START Extracted information

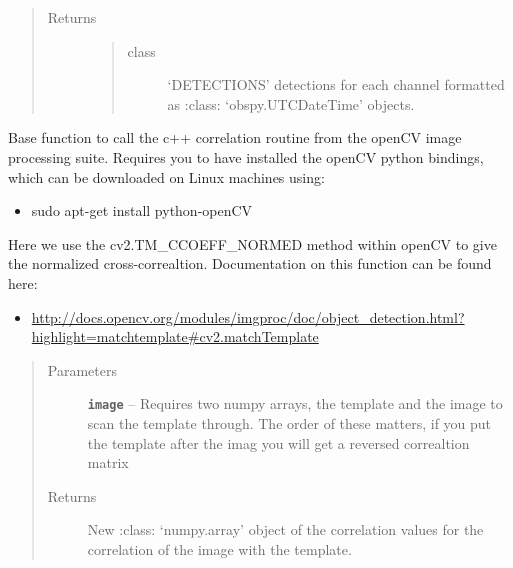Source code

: \documentclass[a4paper,10pt,english]{sphinxmanual}
\begin{document}
\begin{fulllineitems}
\begin{quote}
\begin{description}
\item[{Returns}] \leavevmode
\begin{quote}\begin{description}
\item[{class}] \leavevmode
`DETECTIONS' detections for each channel formatted as    :class: `obspy.UTCDateTime' objects.

\end{description}\end{quote}


\end{description}\end{quote}

\end{fulllineitems}


\begin{fulllineitems}
\label{core:match_filter.normxcorr2}
Base function to call the c++ correlation routine from the openCV image
processing suite.  Requires you to have installed the openCV python
bindings, which can be downloaded on Linux machines using:
\begin{itemize}
\item {} 
sudo apt-get install python-openCV

\end{itemize}

Here we use the cv2.TM\_CCOEFF\_NORMED method within openCV to give the
normalized cross-correaltion.  Documentation on this function can be
found here:
\begin{itemize}
\item {} 
\href{http://docs.opencv.org/modules/imgproc/doc/object\_detection.html?highlight=matchtemplate\#cv2.matchTemplate}{http://docs.opencv.org/modules/imgproc/doc/object\_detection.html?highlight=matchtemplate\#cv2.matchTemplate}

\end{itemize}
\begin{quote}\begin{description}
\item[{Parameters}] \leavevmode
\textbf{\texttt{image}} -- Requires two numpy arrays, the template and the image to scan    the template through.  The order of these matters, if you put the template    after the imag you will get a reversed correaltion matrix

\item[{Returns}] \leavevmode
New :class: `numpy.array' object of the correlation values for the    correlation of the image with the template.

\end{description}\end{quote}

\end{fulllineitems}
\end{document}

END Extracted information

● **Exercise objective**
From the line containing "sudo apt-get install python-openCV" through the last line of the entries above, print each line exactly as it stands.

● **Task solution**
sudo apt-get install python-openCV

\end{itemize}

Here we use the cv2.TM\_CCOEFF\_NORMED method within openCV to give the
normalized cross-correaltion.  Documentation on this function can be
found here:
\begin{itemize}
\item {} 
\href{http://docs.opencv.org/modules/imgproc/doc/object\_detection.html?highlight=matchtemplate\#cv2.matchTemplate}{http://docs.opencv.org/modules/imgproc/doc/object\_detection.html?highlight=matchtemplate\#cv2.matchTemplate}

\end{itemize}
\begin{quote}\begin{description}
\item[{Parameters}] \leavevmode
\textbf{\texttt{image}} -- Requires two numpy arrays, the template and the image to scan    the template through.  The order of these matters, if you put the template    after the imag you will get a reversed correaltion matrix

\item[{Returns}] \leavevmode
New :class: `numpy.array' object of the correlation values for the    correlation of the image with the template.

\end{description}\end{quote}

\end{fulllineitems}
\end{document}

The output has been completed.